A professora aposentada da UnB não tergiversa: “Está claro que as bibliotecas precisam mudar. Outra mensagem é que a escola precisa descobrir um jeito de formar leitores duradouros, ou seja, oferecer a oportunidade de ter uma leitura prazerosa, que seja uma resposta a uma indagação interior, e isso em nada se parece com as provas de verificação de leitura. Se o sujeito descobre isso, ele se transforma automaticamente num leitor. Não tem volta”, propõe.

A missão da escola seria, então, promover o encontro do indivíduo com o texto, com a literatura. Desse encontro nasce a descoberta de que a leitura abre horizontes existenciais. Nesse ponto, o sujeito vira leitor e, a partir daí, pode seguir sozinho, porque não tem retrocesso. Ainda na visão de Lucília, não se pode desperdiçar a dica que a pesquisa deu em relação ao papel do professor: se ele é a figura de referência no incentivo à leitura, há que se investir pesadamente na formação desse educador como mediador da leitura. “O professor precisa ser um apaixonado pelo livro, que lê em seu tempo livre, que escolhe ler como maneira de se divertir”, sugere.

Crescimento da Economia X Crescimento da Leitura

Causou também estranheza em quem analisou Retratos da Leitura no Brasil que, num período de crescimento econômico significativo, saída de milhões de pessoas da miséria, ascensão das novas classes médias, o apreço pela leitura tenha caído. Entre os produtos que os brasileiros sonhavam em consumir e agora o fazem de fato não está o livro. Mas Lucília Garcez é otimista ao avaliar essa situação. “É uma questão de tempo, desde que seja implantada uma política muito clara e efetiva de valorização da leitura com tudo que já citamos. Se os programas de TV e outros meios de comunicação se comprometerem a promover a leitura, fica mais fácil”.

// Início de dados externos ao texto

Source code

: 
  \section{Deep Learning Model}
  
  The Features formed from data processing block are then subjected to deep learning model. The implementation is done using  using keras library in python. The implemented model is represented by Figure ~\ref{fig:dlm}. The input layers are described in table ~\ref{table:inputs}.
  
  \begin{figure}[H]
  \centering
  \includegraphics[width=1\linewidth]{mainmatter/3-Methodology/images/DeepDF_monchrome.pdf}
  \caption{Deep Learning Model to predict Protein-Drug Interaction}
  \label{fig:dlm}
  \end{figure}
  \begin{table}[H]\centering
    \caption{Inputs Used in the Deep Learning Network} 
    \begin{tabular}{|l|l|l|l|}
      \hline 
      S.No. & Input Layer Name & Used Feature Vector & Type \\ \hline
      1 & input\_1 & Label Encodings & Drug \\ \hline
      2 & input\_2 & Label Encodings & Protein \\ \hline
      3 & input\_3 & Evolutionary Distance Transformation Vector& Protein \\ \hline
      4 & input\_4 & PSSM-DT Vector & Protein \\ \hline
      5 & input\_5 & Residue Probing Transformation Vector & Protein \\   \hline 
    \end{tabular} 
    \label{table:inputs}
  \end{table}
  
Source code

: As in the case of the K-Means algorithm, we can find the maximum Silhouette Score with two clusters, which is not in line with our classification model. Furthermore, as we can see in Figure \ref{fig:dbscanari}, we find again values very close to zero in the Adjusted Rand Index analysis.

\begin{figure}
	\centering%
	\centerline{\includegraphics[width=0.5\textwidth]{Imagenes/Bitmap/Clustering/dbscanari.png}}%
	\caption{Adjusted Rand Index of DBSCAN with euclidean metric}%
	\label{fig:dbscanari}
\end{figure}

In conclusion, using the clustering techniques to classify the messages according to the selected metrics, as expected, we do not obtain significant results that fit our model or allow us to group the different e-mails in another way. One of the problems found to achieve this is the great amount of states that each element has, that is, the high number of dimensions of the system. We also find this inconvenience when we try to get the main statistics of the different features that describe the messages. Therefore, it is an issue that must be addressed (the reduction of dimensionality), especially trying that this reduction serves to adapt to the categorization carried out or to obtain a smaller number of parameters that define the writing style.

Trata-se, portanto, de uma decisão política, porque será necessário atuar com campanhas e políticas públicas de valorização da educação, de mudança de hábitos e de comportamentos. O mais grave é que esses dados não são novidade para as autoridades, de acordo com a professora da UnB. Todos os indicadores provam que a situação é gravíssima e o governo já sabe disso há tempos. Esse retrato é só uma faceta de uma tragédia maior, na opinião da entrevistada, que é a situação da educação no país. “Se não se investir na formação e na valorização do professor de forma eficaz, se não investir no equipamento escolar, não adianta, não vai mudar nunca”, pontua.